Lithuania: Donatas Motiejūnas hoping to make impact
Unlike last season, when the world of the NBA went crazy for Ricky Rubio, it appears there might only be one player out of Europe making waves as a potential lottery pick for the 2010 draft this summer.
That player is Benetton Treviso forward Donatas Motiejūnas, who remains inside the top 10 of most of the recent mock drafts despite seeing his draft stock drift a little bit downwards since early projections he could go in the top five, not long after now consensus No 1 John Wall from the University of Kentucky.
(Discuss Donatas Motiejūnas and Lithuanian Basketball)
Motiejunas is a seven-footer with excellent ball skills who has been compared to the likes of Dirk Nowitzki, a star since being drafted out of Wurzburg in 1998, and Andrea Bargnani, who overcame some early teething problems and is now into a second superb season with Toronto.
The Lithuanian has responded well in his first season with the Serie A giants, even though they have struggled domestically, and with the extra minutes he is seeing as the season is going on he is showing the kind of skills that had him tabbed as a high draft pick from the early days.
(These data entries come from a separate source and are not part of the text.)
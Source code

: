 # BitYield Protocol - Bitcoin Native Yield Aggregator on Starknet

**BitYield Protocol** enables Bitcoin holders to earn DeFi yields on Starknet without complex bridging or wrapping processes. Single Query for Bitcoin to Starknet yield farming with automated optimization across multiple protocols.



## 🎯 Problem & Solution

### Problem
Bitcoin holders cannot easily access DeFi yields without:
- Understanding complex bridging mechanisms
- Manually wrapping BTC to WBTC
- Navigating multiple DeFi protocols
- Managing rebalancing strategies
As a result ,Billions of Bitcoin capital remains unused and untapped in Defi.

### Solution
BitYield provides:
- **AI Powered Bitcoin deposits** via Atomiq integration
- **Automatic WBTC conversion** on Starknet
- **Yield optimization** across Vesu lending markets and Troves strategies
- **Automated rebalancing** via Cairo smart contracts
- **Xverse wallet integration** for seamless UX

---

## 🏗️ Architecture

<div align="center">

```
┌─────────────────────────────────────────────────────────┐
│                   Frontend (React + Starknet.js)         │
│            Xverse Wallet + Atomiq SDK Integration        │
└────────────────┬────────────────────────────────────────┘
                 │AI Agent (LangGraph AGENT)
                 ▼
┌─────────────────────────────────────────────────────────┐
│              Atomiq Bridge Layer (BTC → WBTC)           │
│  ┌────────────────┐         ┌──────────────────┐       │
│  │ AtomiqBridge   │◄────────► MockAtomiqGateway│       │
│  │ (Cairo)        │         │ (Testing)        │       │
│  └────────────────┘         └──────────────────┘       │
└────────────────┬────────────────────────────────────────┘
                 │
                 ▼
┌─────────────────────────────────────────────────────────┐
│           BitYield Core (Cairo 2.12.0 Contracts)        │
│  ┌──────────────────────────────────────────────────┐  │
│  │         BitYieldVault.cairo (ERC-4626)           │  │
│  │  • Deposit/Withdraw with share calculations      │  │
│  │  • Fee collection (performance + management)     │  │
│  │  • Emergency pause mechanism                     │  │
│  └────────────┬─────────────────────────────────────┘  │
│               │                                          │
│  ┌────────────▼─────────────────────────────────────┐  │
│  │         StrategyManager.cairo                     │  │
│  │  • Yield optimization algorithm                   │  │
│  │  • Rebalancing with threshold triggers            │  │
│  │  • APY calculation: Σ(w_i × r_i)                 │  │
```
Playing as a 19-year-old in such a tough league will prove to be the perfect grounding for Motiejunas, much as Brandon Jennings proved this season with the Milwaukee Bucks, who could be one of the teams in the running to make a second successive signing from Serie A in this season’s draft.
On the downside, and probably the reason for his drop in status, is his defensive work, which goes down as a work in progress that isn’t really progressing all that quickly.
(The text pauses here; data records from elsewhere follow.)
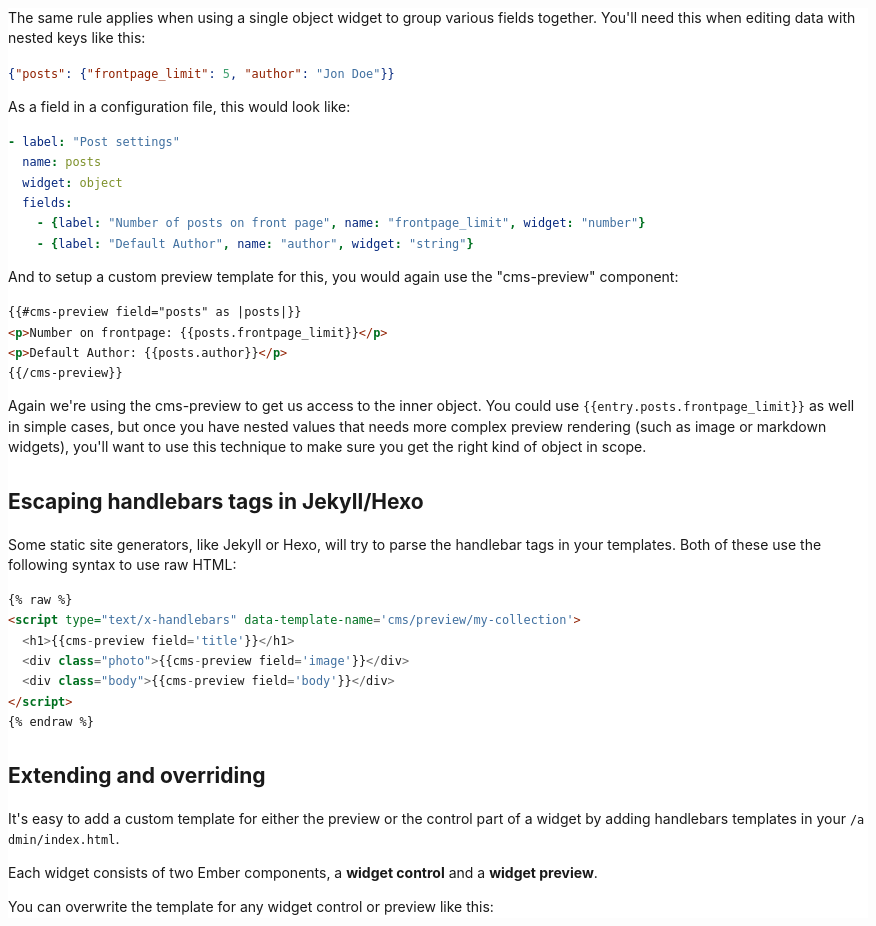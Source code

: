 The same rule applies when using a single object widget to group various fields together. You'll need this when editing data with nested keys like this:

```json
{"posts": {"frontpage_limit": 5, "author": "Jon Doe"}}
```

As a field in a configuration file, this would look like:

```yml
- label: "Post settings"
  name: posts
  widget: object
  fields:
    - {label: "Number of posts on front page", name: "frontpage_limit", widget: "number"}
    - {label: "Default Author", name: "author", widget: "string"}
```

And to setup a custom preview template for this, you would again use the "cms-preview" component:

```html
{{#cms-preview field="posts" as |posts|}}
<p>Number on frontpage: {{posts.frontpage_limit}}</p>
<p>Default Author: {{posts.author}}</p>
{{/cms-preview}}
```

Again we're using the cms-preview to get us access to the inner object. You could use `{{entry.posts.frontpage_limit}}` as well in simple cases, but once you have nested values that needs
more complex preview rendering (such as image or markdown widgets), you'll want to use this technique
to make sure you get the right kind of object in scope.

## Escaping handlebars tags in Jekyll/Hexo

Some static site generators, like Jekyll or Hexo, will try to parse the handlebar tags in your templates. Both of these use the following syntax to use raw HTML:

```html
{% raw %}
<script type="text/x-handlebars" data-template-name='cms/preview/my-collection'>
  <h1>{{cms-preview field='title'}}</h1>
  <div class="photo">{{cms-preview field='image'}}</div>
  <div class="body">{{cms-preview field='body'}}</div>
</script>
{% endraw %}
```

## Extending and overriding

It's easy to add a custom template for either the preview or the control part of
a widget by adding handlebars templates in your `/admin/index.html`.

Each widget consists of two Ember components, a **widget control** and a **widget preview**.

You can overwrite the template for any widget control or preview like this:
His rebounding has been nothing short of poor so far this season, but this is where his lack of maturity hurts more than when he is playing on offense – his body just is not up to the rigours of bouncing off stronger opponents in the paint at the moment, but given a few extra pounds and some conditioning, and things could be very different by the time he hits the United States.
NBA betting suggests that it is fairly likely that whichever team drafts him in June will leave him in Europe for a season, given that it seems harder for younger forwards to transition to the NBA game than guards, but they will have high hopes that he develops into a player as far away from a bust than the luminaries he has been compared to.